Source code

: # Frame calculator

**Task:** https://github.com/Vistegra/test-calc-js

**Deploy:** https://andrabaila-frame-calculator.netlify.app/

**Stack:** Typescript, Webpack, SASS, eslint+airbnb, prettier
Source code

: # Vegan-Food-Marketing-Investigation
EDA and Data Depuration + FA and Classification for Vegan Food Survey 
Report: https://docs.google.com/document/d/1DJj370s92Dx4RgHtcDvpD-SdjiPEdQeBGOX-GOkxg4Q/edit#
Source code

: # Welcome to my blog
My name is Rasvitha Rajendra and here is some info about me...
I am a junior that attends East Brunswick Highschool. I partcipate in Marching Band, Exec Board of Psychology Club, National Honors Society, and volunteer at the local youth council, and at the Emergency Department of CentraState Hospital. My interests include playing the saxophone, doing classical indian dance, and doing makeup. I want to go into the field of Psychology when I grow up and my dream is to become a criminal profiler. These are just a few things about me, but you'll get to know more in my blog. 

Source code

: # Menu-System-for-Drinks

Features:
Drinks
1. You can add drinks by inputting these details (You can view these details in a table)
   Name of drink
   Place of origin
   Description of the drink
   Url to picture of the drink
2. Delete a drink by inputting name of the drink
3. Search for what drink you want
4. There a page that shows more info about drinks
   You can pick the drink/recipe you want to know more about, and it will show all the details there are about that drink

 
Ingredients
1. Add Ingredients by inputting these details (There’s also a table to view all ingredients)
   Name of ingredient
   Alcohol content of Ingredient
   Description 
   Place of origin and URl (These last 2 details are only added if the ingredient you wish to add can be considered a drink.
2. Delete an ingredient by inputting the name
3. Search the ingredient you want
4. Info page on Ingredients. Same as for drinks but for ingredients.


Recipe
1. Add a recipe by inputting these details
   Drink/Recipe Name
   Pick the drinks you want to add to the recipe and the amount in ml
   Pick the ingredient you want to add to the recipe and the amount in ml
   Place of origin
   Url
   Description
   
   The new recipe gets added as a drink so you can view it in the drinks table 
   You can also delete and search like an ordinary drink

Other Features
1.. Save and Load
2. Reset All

Required work: The records above must be output exactly, in full.

Result for this task:
Source code

: # Frame calculator

**Task:** https://github.com/Vistegra/test-calc-js

**Deploy:** https://andrabaila-frame-calculator.netlify.app/

**Stack:** Typescript, Webpack, SASS, eslint+airbnb, prettier
Source code

: # Vegan-Food-Marketing-Investigation
EDA and Data Depuration + FA and Classification for Vegan Food Survey 
Report: https://docs.google.com/document/d/1DJj370s92Dx4RgHtcDvpD-SdjiPEdQeBGOX-GOkxg4Q/edit#
Source code

: # Welcome to my blog
My name is Rasvitha Rajendra and here is some info about me...
I am a junior that attends East Brunswick Highschool. I partcipate in Marching Band, Exec Board of Psychology Club, National Honors Society, and volunteer at the local youth council, and at the Emergency Department of CentraState Hospital. My interests include playing the saxophone, doing classical indian dance, and doing makeup. I want to go into the field of Psychology when I grow up and my dream is to become a criminal profiler. These are just a few things about me, but you'll get to know more in my blog. 

Source code

: # Menu-System-for-Drinks

Features:
Drinks
1. You can add drinks by inputting these details (You can view these details in a table)
   Name of drink
   Place of origin
   Description of the drink
   Url to picture of the drink
2. Delete a drink by inputting name of the drink
3. Search for what drink you want
4. There a page that shows more info about drinks
   You can pick the drink/recipe you want to know more about, and it will show all the details there are about that drink

 
Ingredients
1. Add Ingredients by inputting these details (There’s also a table to view all ingredients)
   Name of ingredient
   Alcohol content of Ingredient
   Description 
   Place of origin and URl (These last 2 details are only added if the ingredient you wish to add can be considered a drink.
2. Delete an ingredient by inputting the name
3. Search the ingredient you want
4. Info page on Ingredients. Same as for drinks but for ingredients.


Recipe
1. Add a recipe by inputting these details
   Drink/Recipe Name
   Pick the drinks you want to add to the recipe and the amount in ml
   Pick the ingredient you want to add to the recipe and the amount in ml
   Place of origin
   Url
   Description
   
   The new recipe gets added as a drink so you can view it in the drinks table 
   You can also delete and search like an ordinary drink

Other Features
1.. Save and Load
2. Reset All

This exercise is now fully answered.